Dalam pernyataan tertulisnya, Kamis (9/7), Hendardi menilai apabila dugaan tersebut terbukti, tindakan tersebut bukan sekadar bentuk intervensi terhadap proses penegakan hukum, tetapi juga mencederai prinsip supremasi sipil serta agenda pemberantasan korupsi. Menurutnya, institusi pertahanan negara tidak boleh digunakan untuk melindungi kepentingan pihak yang sedang berhadapan dengan hukum.
Ia menegaskan, berdasarkan ketentuan peraturan perundang-undangan, anggota TNI tidak memiliki kewenangan menghalangi proses penyidikan maupun penggeledahan yang dilakukan aparat penegak hukum. Karena itu, apabila terdapat keterlibatan oknum militer dalam upaya melindungi pihak yang diduga terlibat tindak pidana korupsi, hal tersebut harus diproses sesuai mekanisme hukum yang berlaku.
Hendardi juga menilai dugaan peristiwa tersebut menjadi pengingat penting mengenai perlunya menjaga batas yang tegas antara fungsi pertahanan negara dan penegakan hukum sipil. Menurutnya, perluasan keterlibatan TNI di berbagai sektor sipil dalam beberapa tahun terakhir perlu dievaluasi agar tidak menimbulkan konflik kewenangan maupun potensi penyalahgunaan kekuasaan.

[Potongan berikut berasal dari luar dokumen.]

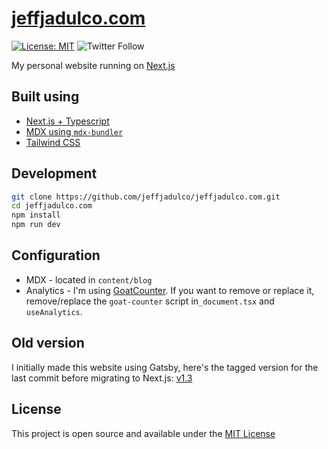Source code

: # [jeffjadulco.com](https://jeffjadulco.com)

[![License: MIT](https://img.shields.io/badge/License-MIT-blue.svg)](https://opensource.org/licenses/MIT)
![Twitter Follow](https://img.shields.io/twitter/follow/jeffjadulco?style=social)

My personal website running on [Next.js](https://nextjs.org/)

## Built using

- [Next.js + Typescript](https://nextjs.org/)
- [MDX using `mdx-bundler`](https://github.com/kentcdodds/mdx-bundler/)
- [Tailwind CSS](https://tailwindcss.com/)

## Development

```bash
git clone https://github.com/jeffjadulco/jeffjadulco.com.git
cd jeffjadulco.com
npm install
npm run dev
```

## Configuration

- MDX - located in `content/blog`
- Analytics - I'm using [GoatCounter](https://www.goatcounter.com/). If you want to remove or replace it, remove/replace the `goat-counter` script in`_document.tsx` and `useAnalytics`.

## Old version

I initially made this website using Gatsby, here's the tagged version for the last commit before migrating to Next.js: [v1.3](https://github.com/jeffjadulco/jeffjadulco.com/tree/v1.3)

## License

This project is open source and available under the [MIT License](LICENSE)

"Apabila benar tindakan tersebut dilakukan untuk melindungi pihak yang sedang diperiksa, maka yang dipertontonkan kepada publik bukan hanya intervensi terhadap penegakan hukum, melainkan penggunaan institusi pertahanan negara sebagai tameng bagi kepentingan koruptor," kata Hendardi.
SETARA Institute meminta Presiden memerintahkan Panglima TNI mengusut dugaan keterlibatan anggotanya secara transparan, membuka hasil pemeriksaan kepada publik, serta memberikan sanksi sesuai hukum apabila ditemukan pelanggaran. Di sisi lain, aparat kepolisian juga diminta tetap melanjutkan proses penyidikan secara profesional tanpa terpengaruh tekanan dari pihak mana pun.
Selain itu, Hendardi mendorong pemerintah dan DPR mengevaluasi berbagai kebijakan yang membuka ruang keterlibatan TNI dalam urusan sipil. Menurutnya, TNI perlu dikembalikan secara konsisten pada mandat konstitusional sebagai alat pertahanan negara di bawah prinsip supremasi sipil.
Ia menambahkan, peristiwa tersebut juga menjadi pengingat penting bagi pemerintah untuk memastikan setiap institusi negara menjalankan tugas sesuai kewenangannya masing-masing. "Membiarkan aparat militer menjadi pelindung koruptor sama artinya dengan membiarkan negara hukum dikalahkan oleh politik kekuasaan," ujarnya.